_INSTRUCTIONS TO FOLLOW_. Return all entries below exactly. Skip nothing.

_DATA_.

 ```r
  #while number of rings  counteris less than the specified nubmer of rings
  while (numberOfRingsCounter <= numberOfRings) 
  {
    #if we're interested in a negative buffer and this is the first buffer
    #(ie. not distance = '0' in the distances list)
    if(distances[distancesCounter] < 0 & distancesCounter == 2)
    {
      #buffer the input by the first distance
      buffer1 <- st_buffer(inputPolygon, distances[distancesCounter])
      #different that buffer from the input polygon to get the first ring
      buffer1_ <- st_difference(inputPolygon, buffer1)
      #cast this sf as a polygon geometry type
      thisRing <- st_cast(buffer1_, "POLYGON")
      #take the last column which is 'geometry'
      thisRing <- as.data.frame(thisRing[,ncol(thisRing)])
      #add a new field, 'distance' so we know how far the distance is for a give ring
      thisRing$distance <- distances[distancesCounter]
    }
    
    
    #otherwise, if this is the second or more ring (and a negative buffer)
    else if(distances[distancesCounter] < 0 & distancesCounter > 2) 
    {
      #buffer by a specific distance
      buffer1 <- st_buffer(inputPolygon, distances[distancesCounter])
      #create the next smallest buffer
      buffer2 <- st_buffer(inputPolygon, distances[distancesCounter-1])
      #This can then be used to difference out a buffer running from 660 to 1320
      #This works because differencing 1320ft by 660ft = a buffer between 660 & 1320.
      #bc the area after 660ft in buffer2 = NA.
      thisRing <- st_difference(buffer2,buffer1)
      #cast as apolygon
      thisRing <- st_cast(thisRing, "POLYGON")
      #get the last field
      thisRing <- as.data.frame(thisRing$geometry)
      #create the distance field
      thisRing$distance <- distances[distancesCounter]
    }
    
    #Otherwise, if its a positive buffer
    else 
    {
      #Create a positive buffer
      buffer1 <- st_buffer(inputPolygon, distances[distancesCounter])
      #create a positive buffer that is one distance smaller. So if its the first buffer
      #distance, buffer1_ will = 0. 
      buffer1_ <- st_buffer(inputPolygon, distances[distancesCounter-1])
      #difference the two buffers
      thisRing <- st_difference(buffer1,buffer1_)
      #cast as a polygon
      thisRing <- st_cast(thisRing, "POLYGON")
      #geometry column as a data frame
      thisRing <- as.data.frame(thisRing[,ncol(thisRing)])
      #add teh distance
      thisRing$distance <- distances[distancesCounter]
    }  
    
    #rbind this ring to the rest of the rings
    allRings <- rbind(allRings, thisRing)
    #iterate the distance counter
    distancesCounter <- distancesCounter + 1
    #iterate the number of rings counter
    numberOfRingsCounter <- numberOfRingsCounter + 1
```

_EXERCISE RESPONSE_.
 ```r
  #while number of rings  counteris less than the specified nubmer of rings
  while (numberOfRingsCounter <= numberOfRings) 
  {
    #if we're interested in a negative buffer and this is the first buffer
    #(ie. not distance = '0' in the distances list)
    if(distances[distancesCounter] < 0 & distancesCounter == 2)
    {
      #buffer the input by the first distance
      buffer1 <- st_buffer(inputPolygon, distances[distancesCounter])
      #different that buffer from the input polygon to get the first ring
      buffer1_ <- st_difference(inputPolygon, buffer1)
      #cast this sf as a polygon geometry type
      thisRing <- st_cast(buffer1_, "POLYGON")
      #take the last column which is 'geometry'
      thisRing <- as.data.frame(thisRing[,ncol(thisRing)])
      #add a new field, 'distance' so we know how far the distance is for a give ring
      thisRing$distance <- distances[distancesCounter]
    }
    
    
    #otherwise, if this is the second or more ring (and a negative buffer)
    else if(distances[distancesCounter] < 0 & distancesCounter > 2) 
    {
      #buffer by a specific distance
      buffer1 <- st_buffer(inputPolygon, distances[distancesCounter])
      #create the next smallest buffer
      buffer2 <- st_buffer(inputPolygon, distances[distancesCounter-1])
      #This can then be used to difference out a buffer running from 660 to 1320
      #This works because differencing 1320ft by 660ft = a buffer between 660 & 1320.
      #bc the area after 660ft in buffer2 = NA.
      thisRing <- st_difference(buffer2,buffer1)
      #cast as apolygon
      thisRing <- st_cast(thisRing, "POLYGON")
      #get the last field
      thisRing <- as.data.frame(thisRing$geometry)
      #create the distance field
      thisRing$distance <- distances[distancesCounter]
    }
    
    #Otherwise, if its a positive buffer
    else 
    {
      #Create a positive buffer
      buffer1 <- st_buffer(inputPolygon, distances[distancesCounter])
      #create a positive buffer that is one distance smaller. So if its the first buffer
      #distance, buffer1_ will = 0. 
      buffer1_ <- st_buffer(inputPolygon, distances[distancesCounter-1])
      #difference the two buffers
      thisRing <- st_difference(buffer1,buffer1_)
      #cast as a polygon
      thisRing <- st_cast(thisRing, "POLYGON")
      #geometry column as a data frame
      thisRing <- as.data.frame(thisRing[,ncol(thisRing)])
      #add teh distance
      thisRing$distance <- distances[distancesCounter]
    }  
    
    #rbind this ring to the rest of the rings
    allRings <- rbind(allRings, thisRing)
    #iterate the distance counter
    distancesCounter <- distancesCounter + 1
    #iterate the number of rings counter
    numberOfRingsCounter <- numberOfRingsCounter + 1
```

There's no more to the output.